<<<<
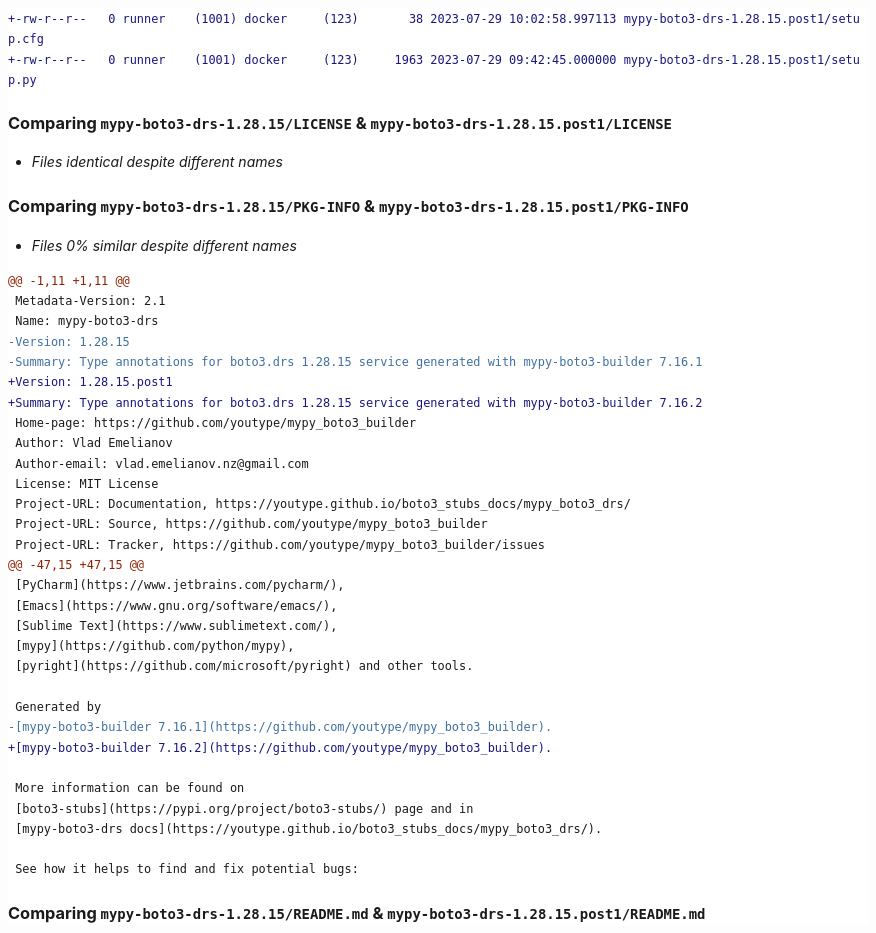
 ```diff
+-rw-r--r--   0 runner    (1001) docker     (123)       38 2023-07-29 10:02:58.997113 mypy-boto3-drs-1.28.15.post1/setup.cfg
+-rw-r--r--   0 runner    (1001) docker     (123)     1963 2023-07-29 09:42:45.000000 mypy-boto3-drs-1.28.15.post1/setup.py
```

### Comparing `mypy-boto3-drs-1.28.15/LICENSE` & `mypy-boto3-drs-1.28.15.post1/LICENSE`

 * *Files identical despite different names*

### Comparing `mypy-boto3-drs-1.28.15/PKG-INFO` & `mypy-boto3-drs-1.28.15.post1/PKG-INFO`

 * *Files 0% similar despite different names*

```diff
@@ -1,11 +1,11 @@
 Metadata-Version: 2.1
 Name: mypy-boto3-drs
-Version: 1.28.15
-Summary: Type annotations for boto3.drs 1.28.15 service generated with mypy-boto3-builder 7.16.1
+Version: 1.28.15.post1
+Summary: Type annotations for boto3.drs 1.28.15 service generated with mypy-boto3-builder 7.16.2
 Home-page: https://github.com/youtype/mypy_boto3_builder
 Author: Vlad Emelianov
 Author-email: vlad.emelianov.nz@gmail.com
 License: MIT License
 Project-URL: Documentation, https://youtype.github.io/boto3_stubs_docs/mypy_boto3_drs/
 Project-URL: Source, https://github.com/youtype/mypy_boto3_builder
 Project-URL: Tracker, https://github.com/youtype/mypy_boto3_builder/issues
@@ -47,15 +47,15 @@
 [PyCharm](https://www.jetbrains.com/pycharm/),
 [Emacs](https://www.gnu.org/software/emacs/),
 [Sublime Text](https://www.sublimetext.com/),
 [mypy](https://github.com/python/mypy),
 [pyright](https://github.com/microsoft/pyright) and other tools.
 
 Generated by
-[mypy-boto3-builder 7.16.1](https://github.com/youtype/mypy_boto3_builder).
+[mypy-boto3-builder 7.16.2](https://github.com/youtype/mypy_boto3_builder).
 
 More information can be found on
 [boto3-stubs](https://pypi.org/project/boto3-stubs/) page and in
 [mypy-boto3-drs docs](https://youtype.github.io/boto3_stubs_docs/mypy_boto3_drs/).
 
 See how it helps to find and fix potential bugs:
```

### Comparing `mypy-boto3-drs-1.28.15/README.md` & `mypy-boto3-drs-1.28.15.post1/README.md`

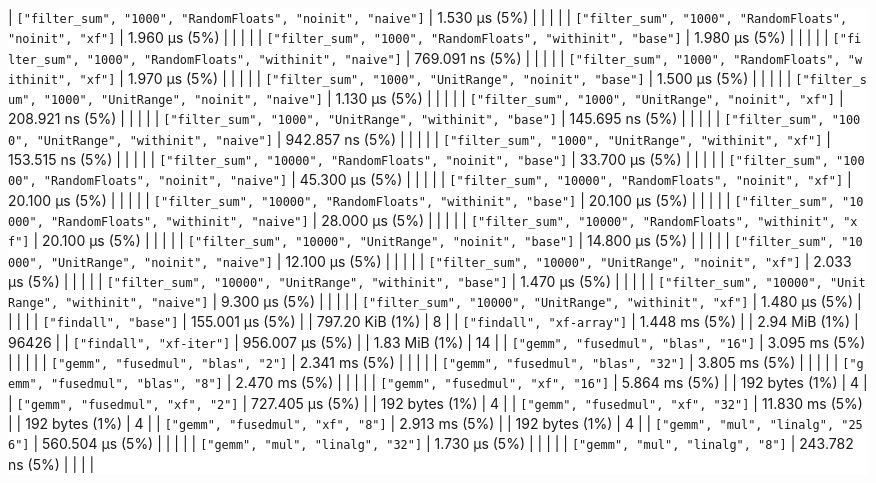 | `["filter_sum", "1000", "RandomFloats", "noinit", "naive"]`    |   1.530 μs (5%) |         |                 |             |
| `["filter_sum", "1000", "RandomFloats", "noinit", "xf"]`       |   1.960 μs (5%) |         |                 |             |
| `["filter_sum", "1000", "RandomFloats", "withinit", "base"]`   |   1.980 μs (5%) |         |                 |             |
| `["filter_sum", "1000", "RandomFloats", "withinit", "naive"]`  | 769.091 ns (5%) |         |                 |             |
| `["filter_sum", "1000", "RandomFloats", "withinit", "xf"]`     |   1.970 μs (5%) |         |                 |             |
| `["filter_sum", "1000", "UnitRange", "noinit", "base"]`        |   1.500 μs (5%) |         |                 |             |
| `["filter_sum", "1000", "UnitRange", "noinit", "naive"]`       |   1.130 μs (5%) |         |                 |             |
| `["filter_sum", "1000", "UnitRange", "noinit", "xf"]`          | 208.921 ns (5%) |         |                 |             |
| `["filter_sum", "1000", "UnitRange", "withinit", "base"]`      | 145.695 ns (5%) |         |                 |             |
| `["filter_sum", "1000", "UnitRange", "withinit", "naive"]`     | 942.857 ns (5%) |         |                 |             |
| `["filter_sum", "1000", "UnitRange", "withinit", "xf"]`        | 153.515 ns (5%) |         |                 |             |
| `["filter_sum", "10000", "RandomFloats", "noinit", "base"]`    |  33.700 μs (5%) |         |                 |             |
| `["filter_sum", "10000", "RandomFloats", "noinit", "naive"]`   |  45.300 μs (5%) |         |                 |             |
| `["filter_sum", "10000", "RandomFloats", "noinit", "xf"]`      |  20.100 μs (5%) |         |                 |             |
| `["filter_sum", "10000", "RandomFloats", "withinit", "base"]`  |  20.100 μs (5%) |         |                 |             |
| `["filter_sum", "10000", "RandomFloats", "withinit", "naive"]` |  28.000 μs (5%) |         |                 |             |
| `["filter_sum", "10000", "RandomFloats", "withinit", "xf"]`    |  20.100 μs (5%) |         |                 |             |
| `["filter_sum", "10000", "UnitRange", "noinit", "base"]`       |  14.800 μs (5%) |         |                 |             |
| `["filter_sum", "10000", "UnitRange", "noinit", "naive"]`      |  12.100 μs (5%) |         |                 |             |
| `["filter_sum", "10000", "UnitRange", "noinit", "xf"]`         |   2.033 μs (5%) |         |                 |             |
| `["filter_sum", "10000", "UnitRange", "withinit", "base"]`     |   1.470 μs (5%) |         |                 |             |
| `["filter_sum", "10000", "UnitRange", "withinit", "naive"]`    |   9.300 μs (5%) |         |                 |             |
| `["filter_sum", "10000", "UnitRange", "withinit", "xf"]`       |   1.480 μs (5%) |         |                 |             |
| `["findall", "base"]`                                          | 155.001 μs (5%) |         | 797.20 KiB (1%) |           8 |
| `["findall", "xf-array"]`                                      |   1.448 ms (5%) |         |   2.94 MiB (1%) |       96426 |
| `["findall", "xf-iter"]`                                       | 956.007 μs (5%) |         |   1.83 MiB (1%) |          14 |
| `["gemm", "fusedmul", "blas", "16"]`                           |   3.095 ms (5%) |         |                 |             |
| `["gemm", "fusedmul", "blas", "2"]`                            |   2.341 ms (5%) |         |                 |             |
| `["gemm", "fusedmul", "blas", "32"]`                           |   3.805 ms (5%) |         |                 |             |
| `["gemm", "fusedmul", "blas", "8"]`                            |   2.470 ms (5%) |         |                 |             |
| `["gemm", "fusedmul", "xf", "16"]`                             |   5.864 ms (5%) |         |  192 bytes (1%) |           4 |
| `["gemm", "fusedmul", "xf", "2"]`                              | 727.405 μs (5%) |         |  192 bytes (1%) |           4 |
| `["gemm", "fusedmul", "xf", "32"]`                             |  11.830 ms (5%) |         |  192 bytes (1%) |           4 |
| `["gemm", "fusedmul", "xf", "8"]`                              |   2.913 ms (5%) |         |  192 bytes (1%) |           4 |
| `["gemm", "mul", "linalg", "256"]`                             | 560.504 μs (5%) |         |                 |             |
| `["gemm", "mul", "linalg", "32"]`                              |   1.730 μs (5%) |         |                 |             |
| `["gemm", "mul", "linalg", "8"]`                               | 243.782 ns (5%) |         |                 |             |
>>>>
> [TASK DESCRIPTION] Without including any picture, repeat the data exactly.

> [SOLUTION TO THIS EXERCISE]
 ```diff
+-rw-r--r--   0 runner    (1001) docker     (123)       38 2023-07-29 10:02:58.997113 mypy-boto3-drs-1.28.15.post1/setup.cfg
+-rw-r--r--   0 runner    (1001) docker     (123)     1963 2023-07-29 09:42:45.000000 mypy-boto3-drs-1.28.15.post1/setup.py
```

### Comparing `mypy-boto3-drs-1.28.15/LICENSE` & `mypy-boto3-drs-1.28.15.post1/LICENSE`

 * *Files identical despite different names*

### Comparing `mypy-boto3-drs-1.28.15/PKG-INFO` & `mypy-boto3-drs-1.28.15.post1/PKG-INFO`

 * *Files 0% similar despite different names*

```diff
@@ -1,11 +1,11 @@
 Metadata-Version: 2.1
 Name: mypy-boto3-drs
-Version: 1.28.15
-Summary: Type annotations for boto3.drs 1.28.15 service generated with mypy-boto3-builder 7.16.1
+Version: 1.28.15.post1
+Summary: Type annotations for boto3.drs 1.28.15 service generated with mypy-boto3-builder 7.16.2
 Home-page: https://github.com/youtype/mypy_boto3_builder
 Author: Vlad Emelianov
 Author-email: vlad.emelianov.nz@gmail.com
 License: MIT License
 Project-URL: Documentation, https://youtype.github.io/boto3_stubs_docs/mypy_boto3_drs/
 Project-URL: Source, https://github.com/youtype/mypy_boto3_builder
 Project-URL: Tracker, https://github.com/youtype/mypy_boto3_builder/issues
@@ -47,15 +47,15 @@
 [PyCharm](https://www.jetbrains.com/pycharm/),
 [Emacs](https://www.gnu.org/software/emacs/),
 [Sublime Text](https://www.sublimetext.com/),
 [mypy](https://github.com/python/mypy),
 [pyright](https://github.com/microsoft/pyright) and other tools.
 
 Generated by
-[mypy-boto3-builder 7.16.1](https://github.com/youtype/mypy_boto3_builder).
+[mypy-boto3-builder 7.16.2](https://github.com/youtype/mypy_boto3_builder).
 
 More information can be found on
 [boto3-stubs](https://pypi.org/project/boto3-stubs/) page and in
 [mypy-boto3-drs docs](https://youtype.github.io/boto3_stubs_docs/mypy_boto3_drs/).
 
 See how it helps to find and fix potential bugs:
```

### Comparing `mypy-boto3-drs-1.28.15/README.md` & `mypy-boto3-drs-1.28.15.post1/README.md`

 | `["filter_sum", "1000", "RandomFloats", "noinit", "naive"]`    |   1.530 μs (5%) |         |                 |             |
| `["filter_sum", "1000", "RandomFloats", "noinit", "xf"]`       |   1.960 μs (5%) |         |                 |             |
| `["filter_sum", "1000", "RandomFloats", "withinit", "base"]`   |   1.980 μs (5%) |         |                 |             |
| `["filter_sum", "1000", "RandomFloats", "withinit", "naive"]`  | 769.091 ns (5%) |         |                 |             |
| `["filter_sum", "1000", "RandomFloats", "withinit", "xf"]`     |   1.970 μs (5%) |         |                 |             |
| `["filter_sum", "1000", "UnitRange", "noinit", "base"]`        |   1.500 μs (5%) |         |                 |             |
| `["filter_sum", "1000", "UnitRange", "noinit", "naive"]`       |   1.130 μs (5%) |         |                 |             |
| `["filter_sum", "1000", "UnitRange", "noinit", "xf"]`          | 208.921 ns (5%) |         |                 |             |
| `["filter_sum", "1000", "UnitRange", "withinit", "base"]`      | 145.695 ns (5%) |         |                 |             |
| `["filter_sum", "1000", "UnitRange", "withinit", "naive"]`     | 942.857 ns (5%) |         |                 |             |
| `["filter_sum", "1000", "UnitRange", "withinit", "xf"]`        | 153.515 ns (5%) |         |                 |             |
| `["filter_sum", "10000", "RandomFloats", "noinit", "base"]`    |  33.700 μs (5%) |         |                 |             |
| `["filter_sum", "10000", "RandomFloats", "noinit", "naive"]`   |  45.300 μs (5%) |         |                 |             |
| `["filter_sum", "10000", "RandomFloats", "noinit", "xf"]`      |  20.100 μs (5%) |         |                 |             |
| `["filter_sum", "10000", "RandomFloats", "withinit", "base"]`  |  20.100 μs (5%) |         |                 |             |
| `["filter_sum", "10000", "RandomFloats", "withinit", "naive"]` |  28.000 μs (5%) |         |                 |             |
| `["filter_sum", "10000", "RandomFloats", "withinit", "xf"]`    |  20.100 μs (5%) |         |                 |             |
| `["filter_sum", "10000", "UnitRange", "noinit", "base"]`       |  14.800 μs (5%) |         |                 |             |
| `["filter_sum", "10000", "UnitRange", "noinit", "naive"]`      |  12.100 μs (5%) |         |                 |             |
| `["filter_sum", "10000", "UnitRange", "noinit", "xf"]`         |   2.033 μs (5%) |         |                 |             |
| `["filter_sum", "10000", "UnitRange", "withinit", "base"]`     |   1.470 μs (5%) |         |                 |             |
| `["filter_sum", "10000", "UnitRange", "withinit", "naive"]`    |   9.300 μs (5%) |         |                 |             |
| `["filter_sum", "10000", "UnitRange", "withinit", "xf"]`       |   1.480 μs (5%) |         |                 |             |
| `["findall", "base"]`                                          | 155.001 μs (5%) |         | 797.20 KiB (1%) |           8 |
| `["findall", "xf-array"]`                                      |   1.448 ms (5%) |         |   2.94 MiB (1%) |       96426 |
| `["findall", "xf-iter"]`                                       | 956.007 μs (5%) |         |   1.83 MiB (1%) |          14 |
| `["gemm", "fusedmul", "blas", "16"]`                           |   3.095 ms (5%) |         |                 |             |
| `["gemm", "fusedmul", "blas", "2"]`                            |   2.341 ms (5%) |         |                 |             |
| `["gemm", "fusedmul", "blas", "32"]`                           |   3.805 ms (5%) |         |                 |             |
| `["gemm", "fusedmul", "blas", "8"]`                            |   2.470 ms (5%) |         |                 |             |
| `["gemm", "fusedmul", "xf", "16"]`                             |   5.864 ms (5%) |         |  192 bytes (1%) |           4 |
| `["gemm", "fusedmul", "xf", "2"]`                              | 727.405 μs (5%) |         |  192 bytes (1%) |           4 |
| `["gemm", "fusedmul", "xf", "32"]`                             |  11.830 ms (5%) |         |  192 bytes (1%) |           4 |
| `["gemm", "fusedmul", "xf", "8"]`                              |   2.913 ms (5%) |         |  192 bytes (1%) |           4 |
| `["gemm", "mul", "linalg", "256"]`                             | 560.504 μs (5%) |         |                 |             |
| `["gemm", "mul", "linalg", "32"]`                              |   1.730 μs (5%) |         |                 |             |
| `["gemm", "mul", "linalg", "8"]`                               | 243.782 ns (5%) |         |                 |             |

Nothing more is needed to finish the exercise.